This coming Sunday we will dedicate Riley to our Lord at Missoula Alliance Church! I have been consumed with the nonsense of what she's going to wear, what the rest of us is going to wear, if we should have a post-dedication celebration with family and friends, and who's going to take pictures of this momentous occasion. Getting wrapped up in all of this small stuff has forced me to take a step back and focus on what this day means for our family, and more importantly, for Riley.
It was almost exactly one year ago that we dedicated Cale to the Lord. He wore a cute black suit with a light blue, button-down shirt and an adorable clip-on tie. He was stunningly handsome! It was such a big occasion for us that my family from Billings came to witness the event. Perhaps it was the way Cale entered this world or maybe even the uncertainty of his future that made it so much bigger to us, but for some reason dedicating Riley doesn't seem as momentous. I look at it somewhat like this: for whatever reason, good or bad, people seem to trust situations to God when they are too big for us to handle on our own. It's when we feel like we can be in control of things that we stop trusting Him. If I apply this to Cale and Riley, I begin to see that I feel more in control of Riley than I do of Cale. I have no idea what the future holds for Cale - will he be able to walk or talk, will he ever have a job, will he ever have a girlfriend or even close friends, will he be accepted by people, will he ever have children of his own, etc.? With Riley, I "know" she'll be able to walk and talk, she'll probably have tons of friends and unfortunately many boyfriends, she'll have several jobs before she finds the one that ends up being her career, and if she's anything like Alex and me, she'll be a social butterfly who one day has kids of her own. I have to trust God's plan for Cale because things are too uncertain to make a plan of my own. With Riley, it's easy for me to get lost in my dreams of her playing golf, going to prom, and planning her wedding that I forget that she's just as fragile as Cale is, and that God could take her from us in one breath. Her life belongs to God just as much as Cale's does, but it's much easier for me to feel in control of her than it is for me with Cale. It's hard for me to admit that but it's the honest truth.

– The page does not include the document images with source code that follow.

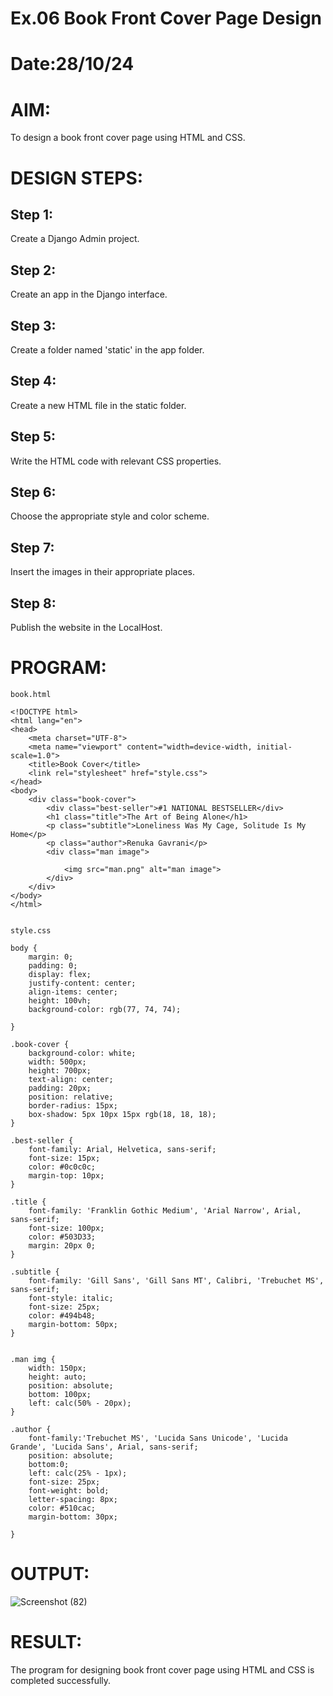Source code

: # Ex.06 Book Front Cover Page Design
# Date:28/10/24
# AIM:
To design a book front cover page using HTML and CSS.

# DESIGN STEPS:
## Step 1:
Create a Django Admin project.

## Step 2:
Create an app in the Django interface.

## Step 3:
Create a folder named 'static' in the app folder.

## Step 4:
Create a new HTML file in the static folder.

## Step 5:
Write the HTML code with relevant CSS properties.

## Step 6:
Choose the appropriate style and color scheme.

## Step 7:
Insert the images in their appropriate places.

## Step 8:
Publish the website in the LocalHost.

# PROGRAM:
```
book.html

<!DOCTYPE html>
<html lang="en">
<head>
    <meta charset="UTF-8">
    <meta name="viewport" content="width=device-width, initial-scale=1.0">
    <title>Book Cover</title>
    <link rel="stylesheet" href="style.css">
</head>
<body>
    <div class="book-cover">
        <div class="best-seller">#1 NATIONAL BESTSELLER</div>
        <h1 class="title">The Art of Being Alone</h1>
        <p class="subtitle">Loneliness Was My Cage, Solitude Is My Home</p>
        <p class="author">Renuka Gavrani</p>
        <div class="man image">
            
            <img src="man.png" alt="man image">
        </div>
    </div>
</body>
</html>


style.css

body {
    margin: 0;
    padding: 0;
    display: flex;
    justify-content: center;
    align-items: center;
    height: 100vh;
    background-color: rgb(77, 74, 74);
    
}

.book-cover {
    background-color: white;
    width: 500px;
    height: 700px;
    text-align: center;
    padding: 20px;
    position: relative;
    border-radius: 15px;
    box-shadow: 5px 10px 15px rgb(18, 18, 18);
}

.best-seller {
    font-family: Arial, Helvetica, sans-serif;
    font-size: 15px;
    color: #0c0c0c;
    margin-top: 10px;
}

.title {
    font-family: 'Franklin Gothic Medium', 'Arial Narrow', Arial, sans-serif;
    font-size: 100px;
    color: #503D33;
    margin: 20px 0;
}

.subtitle {
    font-family: 'Gill Sans', 'Gill Sans MT', Calibri, 'Trebuchet MS', sans-serif;
    font-style: italic;
    font-size: 25px;
    color: #494b48;
    margin-bottom: 50px;
}


.man img {
    width: 150px;
    height: auto;
    position: absolute;
    bottom: 100px;
    left: calc(50% - 20px);
}

.author {
    font-family:'Trebuchet MS', 'Lucida Sans Unicode', 'Lucida Grande', 'Lucida Sans', Arial, sans-serif;
    position: absolute;
    bottom:0;
    left: calc(25% - 1px);
    font-size: 25px;
    font-weight: bold;
    letter-spacing: 8px;
    color: #510cac;
    margin-bottom: 30px;
    
}
```
# OUTPUT:
![Screenshot (82)](https://github.com/user-attachments/assets/ac11e2f6-88cb-4154-aa68-31581d349bed)

# RESULT:
The program for designing book front cover page using HTML and CSS is completed successfully.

This Sunday I am going to pray that Riley will know the Lord at an early age and that she trusts Him with her life. I will pray that Alex and I can be good role models for her and that she can see God's love shine through us. I will also pray that I can begin to understand that although she's my child, she's also on loan and that one day she will be with her true Father. My job is to take the best care of her that I know how and give her the absolute most love she could ever experience on this earth.
This whole realization is oddly comforting.